Mi hermano aún no estaba con nosotros,
así que yo era un niño menor de seis años,
y el lugar un pueblo de playa,
seguramente de la costa de Levante
(por ejemplo, muchos años después, una concha
encima del televisor: Recuerdo de Gandía).
Mis padres son esa pareja joven de cualquier playa
en verano, con la eterna sonrisa prometedora
e indolente y un niño que no llega a los seis.
Olía a mar. Por las noches solíamos ir
a los cines de verano, inmensas pantallas
recortadas contra el cielo, casi siempre dibujos
animados que me entusiasmaban. No recuerdo
qué películas, sí que eran dibujos animados y el entusiasmo.
De la que guardo memoria es de una de ciencia-ficción,
serie B, donde unos hombres de verdad luchaban
contra la invasión de unos monstruos del espacio
que yo no entendía como claramente de mentira,
sino que me daban miedo y me angustiaban.

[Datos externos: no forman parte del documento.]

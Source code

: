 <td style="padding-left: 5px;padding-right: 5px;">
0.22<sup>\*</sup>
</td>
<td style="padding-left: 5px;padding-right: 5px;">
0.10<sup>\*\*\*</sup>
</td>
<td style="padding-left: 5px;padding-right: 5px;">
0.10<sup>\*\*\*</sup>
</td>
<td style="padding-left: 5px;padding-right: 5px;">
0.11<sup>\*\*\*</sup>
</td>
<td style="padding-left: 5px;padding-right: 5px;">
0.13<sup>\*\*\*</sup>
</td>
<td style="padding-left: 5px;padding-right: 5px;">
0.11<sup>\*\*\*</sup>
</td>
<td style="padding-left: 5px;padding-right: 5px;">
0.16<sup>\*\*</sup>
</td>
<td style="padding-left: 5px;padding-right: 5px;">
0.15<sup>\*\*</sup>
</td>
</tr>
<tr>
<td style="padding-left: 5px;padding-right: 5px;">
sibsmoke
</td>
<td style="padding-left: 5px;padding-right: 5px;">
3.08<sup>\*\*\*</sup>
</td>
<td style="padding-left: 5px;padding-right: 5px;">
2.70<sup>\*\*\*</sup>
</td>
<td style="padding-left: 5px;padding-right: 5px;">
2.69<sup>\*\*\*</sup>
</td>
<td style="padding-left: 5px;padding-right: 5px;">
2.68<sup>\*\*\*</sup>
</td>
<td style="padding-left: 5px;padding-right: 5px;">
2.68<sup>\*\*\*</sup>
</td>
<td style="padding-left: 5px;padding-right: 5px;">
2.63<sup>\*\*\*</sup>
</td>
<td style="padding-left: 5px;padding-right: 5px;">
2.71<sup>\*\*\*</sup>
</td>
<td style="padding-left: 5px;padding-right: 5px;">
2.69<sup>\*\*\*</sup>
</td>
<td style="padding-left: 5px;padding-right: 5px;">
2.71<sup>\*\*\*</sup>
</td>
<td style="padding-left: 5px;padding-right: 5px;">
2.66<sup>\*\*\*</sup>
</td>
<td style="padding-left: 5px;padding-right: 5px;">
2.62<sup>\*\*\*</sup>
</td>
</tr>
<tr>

No comprendía por qué mis padres me habían
llevado a ver aquella película pavorosa.
No salí corriendo cuando volvió a aparecer
alguno de los temibles monstruos de cartón-piedra.
Lo hice casi al final, sobrando ya el gesto,
cuando, de un tirón, un hombre le arrancó un pendiente
de la oreja a una mujer. Aquello me pareció intolerable,
eché a correr por el largo pasillo ante la mirada
curiosa y atónita del acomodador, que no me detuvo.
En la calle ya no sabía hacia dónde huir,
me quedé paralizado sobre la acera,
de fondo posiblemente el golpeteo del mar.
Fue mi padre quien me agarró por la espalda
y me alzó del suelo.
De repente, me sentí protegido
de todo en los fuertes brazos de mi padre.
He hecho un pacto con la vida:
ya no siento miedo en el cine,
ahora es el sitio al que voy a olvidar
lo que me da miedo.
A cambio la vida
me cobra un precio: cuando se acabe la película
y salga a la calle, aunque lo haga corriendo,
sé que no encontraré ningunos brazos
en los que pueda sentirme seguro.
David López Vega, del poemario Siempre nos quedará Casablanca (Baile del sol, 2011).